(Saved entries)
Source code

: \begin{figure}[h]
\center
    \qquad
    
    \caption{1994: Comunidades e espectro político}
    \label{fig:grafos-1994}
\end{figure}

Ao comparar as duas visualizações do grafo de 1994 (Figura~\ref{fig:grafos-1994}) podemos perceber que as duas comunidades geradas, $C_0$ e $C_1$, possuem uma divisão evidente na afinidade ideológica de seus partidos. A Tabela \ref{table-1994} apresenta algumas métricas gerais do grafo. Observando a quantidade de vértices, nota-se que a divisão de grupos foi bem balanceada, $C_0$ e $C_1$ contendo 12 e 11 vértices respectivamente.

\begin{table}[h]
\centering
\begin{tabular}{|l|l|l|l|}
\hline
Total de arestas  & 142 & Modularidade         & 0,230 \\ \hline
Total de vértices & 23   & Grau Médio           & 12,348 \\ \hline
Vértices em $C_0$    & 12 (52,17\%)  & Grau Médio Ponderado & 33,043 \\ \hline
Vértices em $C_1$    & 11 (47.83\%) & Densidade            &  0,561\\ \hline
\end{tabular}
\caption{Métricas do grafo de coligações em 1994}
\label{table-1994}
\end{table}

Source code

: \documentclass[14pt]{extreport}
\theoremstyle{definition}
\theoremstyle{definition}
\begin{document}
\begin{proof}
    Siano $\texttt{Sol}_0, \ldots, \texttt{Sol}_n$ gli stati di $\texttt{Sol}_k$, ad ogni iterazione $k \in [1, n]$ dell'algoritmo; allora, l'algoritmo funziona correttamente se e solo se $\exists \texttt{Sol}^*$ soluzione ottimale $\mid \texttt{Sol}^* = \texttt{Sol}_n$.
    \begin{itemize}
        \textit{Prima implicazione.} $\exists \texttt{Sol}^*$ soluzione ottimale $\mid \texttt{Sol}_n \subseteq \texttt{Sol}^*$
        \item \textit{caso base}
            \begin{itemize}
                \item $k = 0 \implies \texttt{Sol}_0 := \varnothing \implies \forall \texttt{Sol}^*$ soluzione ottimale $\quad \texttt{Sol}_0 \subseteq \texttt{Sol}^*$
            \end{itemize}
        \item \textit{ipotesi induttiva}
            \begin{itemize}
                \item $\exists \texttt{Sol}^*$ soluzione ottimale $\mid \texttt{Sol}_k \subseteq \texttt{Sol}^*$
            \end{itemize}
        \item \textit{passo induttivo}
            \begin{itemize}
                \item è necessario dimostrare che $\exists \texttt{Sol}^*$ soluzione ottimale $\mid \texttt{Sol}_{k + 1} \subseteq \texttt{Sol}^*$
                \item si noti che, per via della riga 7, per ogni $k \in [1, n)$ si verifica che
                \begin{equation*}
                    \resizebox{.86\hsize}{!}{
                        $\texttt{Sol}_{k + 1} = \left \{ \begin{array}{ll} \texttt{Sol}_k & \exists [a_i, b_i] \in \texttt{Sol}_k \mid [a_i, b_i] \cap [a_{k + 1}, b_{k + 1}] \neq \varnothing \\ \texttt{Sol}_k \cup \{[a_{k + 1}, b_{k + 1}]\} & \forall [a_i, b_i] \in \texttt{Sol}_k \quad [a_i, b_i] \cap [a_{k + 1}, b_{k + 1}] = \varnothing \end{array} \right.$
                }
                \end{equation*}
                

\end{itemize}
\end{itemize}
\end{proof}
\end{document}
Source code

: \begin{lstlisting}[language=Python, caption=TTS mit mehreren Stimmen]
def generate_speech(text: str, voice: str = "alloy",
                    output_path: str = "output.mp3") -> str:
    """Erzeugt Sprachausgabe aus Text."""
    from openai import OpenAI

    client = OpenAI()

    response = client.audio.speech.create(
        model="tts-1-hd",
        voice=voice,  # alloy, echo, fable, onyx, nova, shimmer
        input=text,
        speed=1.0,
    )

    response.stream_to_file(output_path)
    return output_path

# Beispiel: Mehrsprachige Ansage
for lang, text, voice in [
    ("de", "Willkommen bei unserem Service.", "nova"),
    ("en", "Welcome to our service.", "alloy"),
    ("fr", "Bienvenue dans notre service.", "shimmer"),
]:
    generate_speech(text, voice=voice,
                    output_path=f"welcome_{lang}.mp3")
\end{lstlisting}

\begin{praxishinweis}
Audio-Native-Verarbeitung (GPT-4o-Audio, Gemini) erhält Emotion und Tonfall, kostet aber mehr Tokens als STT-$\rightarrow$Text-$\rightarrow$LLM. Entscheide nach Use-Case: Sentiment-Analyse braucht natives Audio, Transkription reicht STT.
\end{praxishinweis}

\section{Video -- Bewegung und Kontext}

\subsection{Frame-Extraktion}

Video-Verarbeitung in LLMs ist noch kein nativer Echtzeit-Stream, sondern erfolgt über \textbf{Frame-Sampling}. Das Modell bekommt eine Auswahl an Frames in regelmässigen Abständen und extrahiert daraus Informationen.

Work to complete:
Print each entry exactly as it appears above.

Task solution:
Source code

: \begin{figure}[h]
\center
    \qquad
    
    \caption{1994: Comunidades e espectro político}
    \label{fig:grafos-1994}
\end{figure}

Ao comparar as duas visualizações do grafo de 1994 (Figura~\ref{fig:grafos-1994}) podemos perceber que as duas comunidades geradas, $C_0$ e $C_1$, possuem uma divisão evidente na afinidade ideológica de seus partidos. A Tabela \ref{table-1994} apresenta algumas métricas gerais do grafo. Observando a quantidade de vértices, nota-se que a divisão de grupos foi bem balanceada, $C_0$ e $C_1$ contendo 12 e 11 vértices respectivamente.

\begin{table}[h]
\centering
\begin{tabular}{|l|l|l|l|}
\hline
Total de arestas  & 142 & Modularidade         & 0,230 \\ \hline
Total de vértices & 23   & Grau Médio           & 12,348 \\ \hline
Vértices em $C_0$    & 12 (52,17\%)  & Grau Médio Ponderado & 33,043 \\ \hline
Vértices em $C_1$    & 11 (47.83\%) & Densidade            &  0,561\\ \hline
\end{tabular}
\caption{Métricas do grafo de coligações em 1994}
\label{table-1994}
\end{table}

Source code

: \documentclass[14pt]{extreport}
\theoremstyle{definition}
\theoremstyle{definition}
\begin{document}
\begin{proof}
    Siano $\texttt{Sol}_0, \ldots, \texttt{Sol}_n$ gli stati di $\texttt{Sol}_k$, ad ogni iterazione $k \in [1, n]$ dell'algoritmo; allora, l'algoritmo funziona correttamente se e solo se $\exists \texttt{Sol}^*$ soluzione ottimale $\mid \texttt{Sol}^* = \texttt{Sol}_n$.
    \begin{itemize}
        \textit{Prima implicazione.} $\exists \texttt{Sol}^*$ soluzione ottimale $\mid \texttt{Sol}_n \subseteq \texttt{Sol}^*$
        \item \textit{caso base}
            \begin{itemize}
                \item $k = 0 \implies \texttt{Sol}_0 := \varnothing \implies \forall \texttt{Sol}^*$ soluzione ottimale $\quad \texttt{Sol}_0 \subseteq \texttt{Sol}^*$
            \end{itemize}
        \item \textit{ipotesi induttiva}
            \begin{itemize}
                \item $\exists \texttt{Sol}^*$ soluzione ottimale $\mid \texttt{Sol}_k \subseteq \texttt{Sol}^*$
            \end{itemize}
        \item \textit{passo induttivo}
            \begin{itemize}
                \item è necessario dimostrare che $\exists \texttt{Sol}^*$ soluzione ottimale $\mid \texttt{Sol}_{k + 1} \subseteq \texttt{Sol}^*$
                \item si noti che, per via della riga 7, per ogni $k \in [1, n)$ si verifica che
                \begin{equation*}
                    \resizebox{.86\hsize}{!}{
                        $\texttt{Sol}_{k + 1} = \left \{ \begin{array}{ll} \texttt{Sol}_k & \exists [a_i, b_i] \in \texttt{Sol}_k \mid [a_i, b_i] \cap [a_{k + 1}, b_{k + 1}] \neq \varnothing \\ \texttt{Sol}_k \cup \{[a_{k + 1}, b_{k + 1}]\} & \forall [a_i, b_i] \in \texttt{Sol}_k \quad [a_i, b_i] \cap [a_{k + 1}, b_{k + 1}] = \varnothing \end{array} \right.$
                }
                \end{equation*}
                

\end{itemize}
\end{itemize}
\end{proof}
\end{document}
Source code

: \begin{lstlisting}[language=Python, caption=TTS mit mehreren Stimmen]
def generate_speech(text: str, voice: str = "alloy",
                    output_path: str = "output.mp3") -> str:
    """Erzeugt Sprachausgabe aus Text."""
    from openai import OpenAI

    client = OpenAI()

    response = client.audio.speech.create(
        model="tts-1-hd",
        voice=voice,  # alloy, echo, fable, onyx, nova, shimmer
        input=text,
        speed=1.0,
    )

    response.stream_to_file(output_path)
    return output_path

# Beispiel: Mehrsprachige Ansage
for lang, text, voice in [
    ("de", "Willkommen bei unserem Service.", "nova"),
    ("en", "Welcome to our service.", "alloy"),
    ("fr", "Bienvenue dans notre service.", "shimmer"),
]:
    generate_speech(text, voice=voice,
                    output_path=f"welcome_{lang}.mp3")
\end{lstlisting}

\begin{praxishinweis}
Audio-Native-Verarbeitung (GPT-4o-Audio, Gemini) erhält Emotion und Tonfall, kostet aber mehr Tokens als STT-$\rightarrow$Text-$\rightarrow$LLM. Entscheide nach Use-Case: Sentiment-Analyse braucht natives Audio, Transkription reicht STT.
\end{praxishinweis}

\section{Video -- Bewegung und Kontext}

\subsection{Frame-Extraktion}

Video-Verarbeitung in LLMs ist noch kein nativer Echtzeit-Stream, sondern erfolgt über \textbf{Frame-Sampling}. Das Modell bekommt eine Auswahl an Frames in regelmässigen Abständen und extrahiert daraus Informationen.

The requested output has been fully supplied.